_What needs to be done_
Extract the whole listing as it stands. Do not include the pictures.

_Data for review_
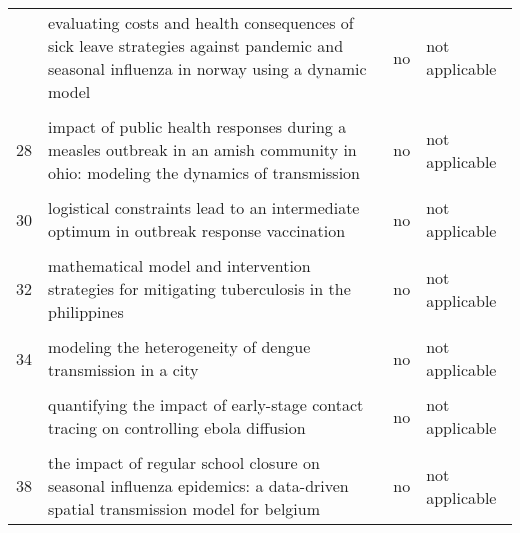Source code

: \documentclass[
]{article}
\begin{document}
\begin{landscape}
\begin{longtable}{l>{\raggedright\arraybackslash}p{4cm}l>{\raggedright\arraybackslash}p{4cm}}
\addlinespace
26 & evaluating costs and health consequences of sick leave strategies against pandemic and seasonal influenza in norway using a dynamic model & no & not applicable\\
\cellcolor{gray!6}{27} & \cellcolor{gray!6}{evaluating vaccination strategies to control foot-and-mouth disease: a country comparison study} & \cellcolor{gray!6}{yes} & \cellcolor{gray!6}{yes}\\
28 & impact of public health responses during a measles outbreak in an amish community in ohio: modeling the dynamics of transmission & no & not applicable\\
\cellcolor{gray!6}{29} & \cellcolor{gray!6}{initial validation of a simulation model for estimating the impact of serogroup a neisseria meningitidis vaccination in the african meningitis belt} & \cellcolor{gray!6}{no} & \cellcolor{gray!6}{not applicable}\\
30 & logistical constraints lead to an intermediate optimum in outbreak response vaccination & no & not applicable\\
\addlinespace
\cellcolor{gray!6}{31} & \cellcolor{gray!6}{manipulation of contact network structure and the impact on foot-and-mouth disease transmission} & \cellcolor{gray!6}{no} & \cellcolor{gray!6}{not applicable}\\
32 & mathematical model and intervention strategies for mitigating tuberculosis in the philippines & no & not applicable\\
\cellcolor{gray!6}{33} & \cellcolor{gray!6}{measles outbreak response decision-making under uncertainty: a retrospective analysis} & \cellcolor{gray!6}{no} & \cellcolor{gray!6}{not applicable}\\
34 & modeling the heterogeneity of dengue transmission in a city & no & not applicable\\
\cellcolor{gray!6}{35} & \cellcolor{gray!6}{modelling the large-scale yellow fever outbreak in luanda, angola, and the impact of vaccination} & \cellcolor{gray!6}{no} & \cellcolor{gray!6}{not applicable}\\
\addlinespace
36 & quantifying the impact of early-stage contact tracing on controlling ebola diffusion & no & not applicable\\
\cellcolor{gray!6}{37} & \cellcolor{gray!6}{simulation of key interventions for seasonal influenza outbreak control at school in changsha, china} & \cellcolor{gray!6}{yes} & \cellcolor{gray!6}{no}\\
38 & the impact of regular school closure on seasonal influenza epidemics: a data-driven spatial transmission model for belgium & no & not applicable\\

\end{longtable}
\end{landscape}
\end{document}
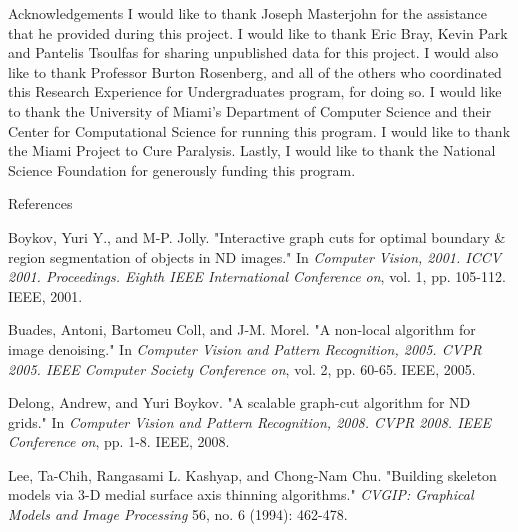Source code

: \documentclass[final]{beamer}
\newlength{\colwidth}
\begin{document}
\begin{frame}[t]
\begin{columns}[t]
\begin{column}{\colwidth}
\begin{block}{Acknowledgements}
I would like to thank Joseph Masterjohn for the assistance that he provided during this project. I would like to thank Eric Bray, Kevin Park and Pantelis Tsoulfas for sharing unpublished data for this project. I would also like to thank Professor Burton Rosenberg, and all of the others who coordinated this Research Experience for Undergraduates program, for doing so. I would like to thank the University of Miami's Department of Computer Science and their Center for Computational Science for running this program. I would like to thank the Miami Project to Cure Paralysis. Lastly, I would like to thank the National Science Foundation for generously funding this program.

\end{block}


\begin{block}{References}

\nocite{*} %
\begin{thebibliography}{9}
 Boykov, Yuri Y., and M-P. Jolly. "Interactive graph cuts for optimal boundary \& region segmentation of objects in ND images." In \textit{Computer Vision, 2001. ICCV 2001. Proceedings. Eighth IEEE International Conference on}, vol. 1, pp. 105-112. IEEE, 2001.

 Buades, Antoni, Bartomeu Coll, and J-M. Morel. "A non-local algorithm for image denoising." In \textit{Computer Vision and Pattern Recognition, 2005. CVPR 2005. IEEE Computer Society Conference on}, vol. 2, pp. 60-65. IEEE, 2005.

 Delong, Andrew, and Yuri Boykov. "A scalable graph-cut algorithm for ND grids." In \textit{Computer Vision and Pattern Recognition, 2008. CVPR 2008. IEEE Conference on}, pp. 1-8. IEEE, 2008.

 Lee, Ta-Chih, Rangasami L. Kashyap, and Chong-Nam Chu. "Building skeleton models via 3-D medial surface axis thinning algorithms." \textit{CVGIP: Graphical Models and Image Processing} 56, no. 6 (1994): 462-478.

\end{thebibliography}
\end{block}


\end{column}
\end{columns}
\end{frame}
\end{document}
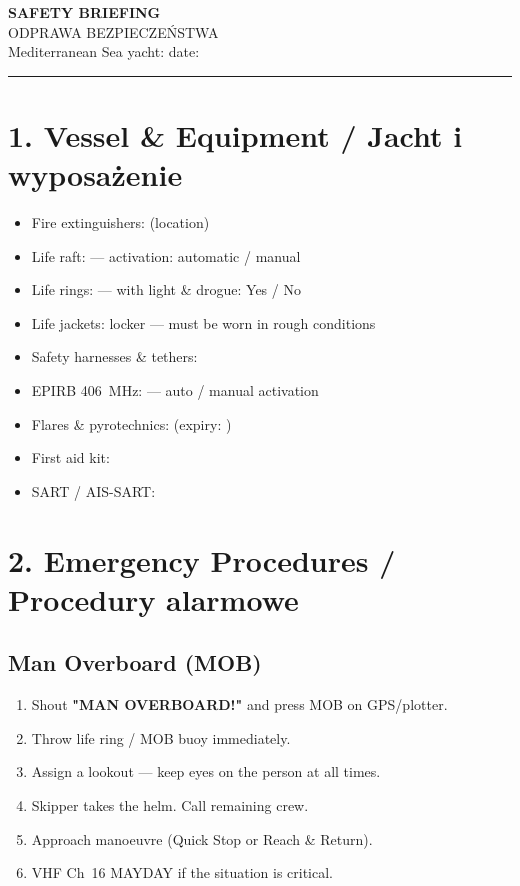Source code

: \documentclass[a4paper,11pt]{article}
\begin{document}

\begin{center}
    {\Large\bfseries\color{pzzblue} SAFETY BRIEFING}\\
    {\large ODPRAWA BEZPIECZEŃSTWA}\\[4pt]
    {\normalsize Mediterranean Sea \textbullet{} yacht: \field{5cm} \textbullet{} date: \field{3cm}}
\end{center}

\vspace{0.3cm}
\noindent\rule{\linewidth}{1pt}

\section*{1. Vessel \& Equipment / Jacht i wyposażenie}

\begin{itemize}[noitemsep]
    \item Fire extinguishers: \field{5cm} (location)
    \item Life raft: \field{5cm} — activation: automatic / manual
    \item Life rings: \field{4cm} — with light \& drogue: Yes / No
    \item Life jackets: locker \field{3cm} — must be worn in rough conditions
    \item Safety harnesses \& tethers: \field{5cm}
    \item EPIRB 406~MHz: \field{5cm} — auto / manual activation
    \item Flares \& pyrotechnics: \field{5cm} (expiry: \field{2cm})
    \item First aid kit: \field{4cm}
    \item SART / AIS-SART: \field{4cm}
\end{itemize}

\section*{2. Emergency Procedures / Procedury alarmowe}

\subsection*{Man Overboard (MOB)}
\begin{enumerate}[noitemsep]
    \item Shout \textbf{"MAN OVERBOARD!"} and press MOB on GPS/plotter.
    \item Throw life ring / MOB buoy immediately.
    \item Assign a lookout — keep eyes on the person at all times.
    \item Skipper takes the helm. Call remaining crew.
    \item Approach manoeuvre (Quick Stop or Reach \& Return).
    \item VHF Ch~16 MAYDAY if the situation is critical.
\end{enumerate}
\end{document}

_Answer box_
Source code

: \documentclass[
]{article}
\begin{document}
\begin{landscape}
\begin{longtable}{l>{\raggedright\arraybackslash}p{4cm}l>{\raggedright\arraybackslash}p{4cm}}
\addlinespace
26 & evaluating costs and health consequences of sick leave strategies against pandemic and seasonal influenza in norway using a dynamic model & no & not applicable\\
\cellcolor{gray!6}{27} & \cellcolor{gray!6}{evaluating vaccination strategies to control foot-and-mouth disease: a country comparison study} & \cellcolor{gray!6}{yes} & \cellcolor{gray!6}{yes}\\
28 & impact of public health responses during a measles outbreak in an amish community in ohio: modeling the dynamics of transmission & no & not applicable\\
\cellcolor{gray!6}{29} & \cellcolor{gray!6}{initial validation of a simulation model for estimating the impact of serogroup a neisseria meningitidis vaccination in the african meningitis belt} & \cellcolor{gray!6}{no} & \cellcolor{gray!6}{not applicable}\\
30 & logistical constraints lead to an intermediate optimum in outbreak response vaccination & no & not applicable\\
\addlinespace
\cellcolor{gray!6}{31} & \cellcolor{gray!6}{manipulation of contact network structure and the impact on foot-and-mouth disease transmission} & \cellcolor{gray!6}{no} & \cellcolor{gray!6}{not applicable}\\
32 & mathematical model and intervention strategies for mitigating tuberculosis in the philippines & no & not applicable\\
\cellcolor{gray!6}{33} & \cellcolor{gray!6}{measles outbreak response decision-making under uncertainty: a retrospective analysis} & \cellcolor{gray!6}{no} & \cellcolor{gray!6}{not applicable}\\
34 & modeling the heterogeneity of dengue transmission in a city & no & not applicable\\
\cellcolor{gray!6}{35} & \cellcolor{gray!6}{modelling the large-scale yellow fever outbreak in luanda, angola, and the impact of vaccination} & \cellcolor{gray!6}{no} & \cellcolor{gray!6}{not applicable}\\
\addlinespace
36 & quantifying the impact of early-stage contact tracing on controlling ebola diffusion & no & not applicable\\
\cellcolor{gray!6}{37} & \cellcolor{gray!6}{simulation of key interventions for seasonal influenza outbreak control at school in changsha, china} & \cellcolor{gray!6}{yes} & \cellcolor{gray!6}{no}\\
38 & the impact of regular school closure on seasonal influenza epidemics: a data-driven spatial transmission model for belgium & no & not applicable\\

\end{longtable}
\end{landscape}
\end{document}
Source code

: \documentclass[final]{beamer}
\newlength{\colwidth}
\begin{document}
\begin{frame}[t]
\begin{columns}[t]
\begin{column}{\colwidth}
\begin{block}{Acknowledgements}
I would like to thank Joseph Masterjohn for the assistance that he provided during this project. I would like to thank Eric Bray, Kevin Park and Pantelis Tsoulfas for sharing unpublished data for this project. I would also like to thank Professor Burton Rosenberg, and all of the others who coordinated this Research Experience for Undergraduates program, for doing so. I would like to thank the University of Miami's Department of Computer Science and their Center for Computational Science for running this program. I would like to thank the Miami Project to Cure Paralysis. Lastly, I would like to thank the National Science Foundation for generously funding this program.

\end{block}


\begin{block}{References}

\nocite{*} %
\begin{thebibliography}{9}
 Boykov, Yuri Y., and M-P. Jolly. "Interactive graph cuts for optimal boundary \& region segmentation of objects in ND images." In \textit{Computer Vision, 2001. ICCV 2001. Proceedings. Eighth IEEE International Conference on}, vol. 1, pp. 105-112. IEEE, 2001.

 Buades, Antoni, Bartomeu Coll, and J-M. Morel. "A non-local algorithm for image denoising." In \textit{Computer Vision and Pattern Recognition, 2005. CVPR 2005. IEEE Computer Society Conference on}, vol. 2, pp. 60-65. IEEE, 2005.

 Delong, Andrew, and Yuri Boykov. "A scalable graph-cut algorithm for ND grids." In \textit{Computer Vision and Pattern Recognition, 2008. CVPR 2008. IEEE Conference on}, pp. 1-8. IEEE, 2008.

 Lee, Ta-Chih, Rangasami L. Kashyap, and Chong-Nam Chu. "Building skeleton models via 3-D medial surface axis thinning algorithms." \textit{CVGIP: Graphical Models and Image Processing} 56, no. 6 (1994): 462-478.

\end{thebibliography}
\end{block}


\end{column}
\end{columns}
\end{frame}
\end{document}
Source code

: \documentclass[a4paper,11pt]{article}
\begin{document}

\begin{center}
    {\Large\bfseries\color{pzzblue} SAFETY BRIEFING}\\
    {\large ODPRAWA BEZPIECZEŃSTWA}\\[4pt]
    {\normalsize Mediterranean Sea \textbullet{} yacht: \field{5cm} \textbullet{} date: \field{3cm}}
\end{center}

\vspace{0.3cm}
\noindent\rule{\linewidth}{1pt}

\section*{1. Vessel \& Equipment / Jacht i wyposażenie}

\begin{itemize}[noitemsep]
    \item Fire extinguishers: \field{5cm} (location)
    \item Life raft: \field{5cm} — activation: automatic / manual
    \item Life rings: \field{4cm} — with light \& drogue: Yes / No
    \item Life jackets: locker \field{3cm} — must be worn in rough conditions
    \item Safety harnesses \& tethers: \field{5cm}
    \item EPIRB 406~MHz: \field{5cm} — auto / manual activation
    \item Flares \& pyrotechnics: \field{5cm} (expiry: \field{2cm})
    \item First aid kit: \field{4cm}
    \item SART / AIS-SART: \field{4cm}
\end{itemize}

\section*{2. Emergency Procedures / Procedury alarmowe}

\subsection*{Man Overboard (MOB)}
\begin{enumerate}[noitemsep]
    \item Shout \textbf{"MAN OVERBOARD!"} and press MOB on GPS/plotter.
    \item Throw life ring / MOB buoy immediately.
    \item Assign a lookout — keep eyes on the person at all times.
    \item Skipper takes the helm. Call remaining crew.
    \item Approach manoeuvre (Quick Stop or Reach \& Return).
    \item VHF Ch~16 MAYDAY if the situation is critical.
\end{enumerate}
\end{document}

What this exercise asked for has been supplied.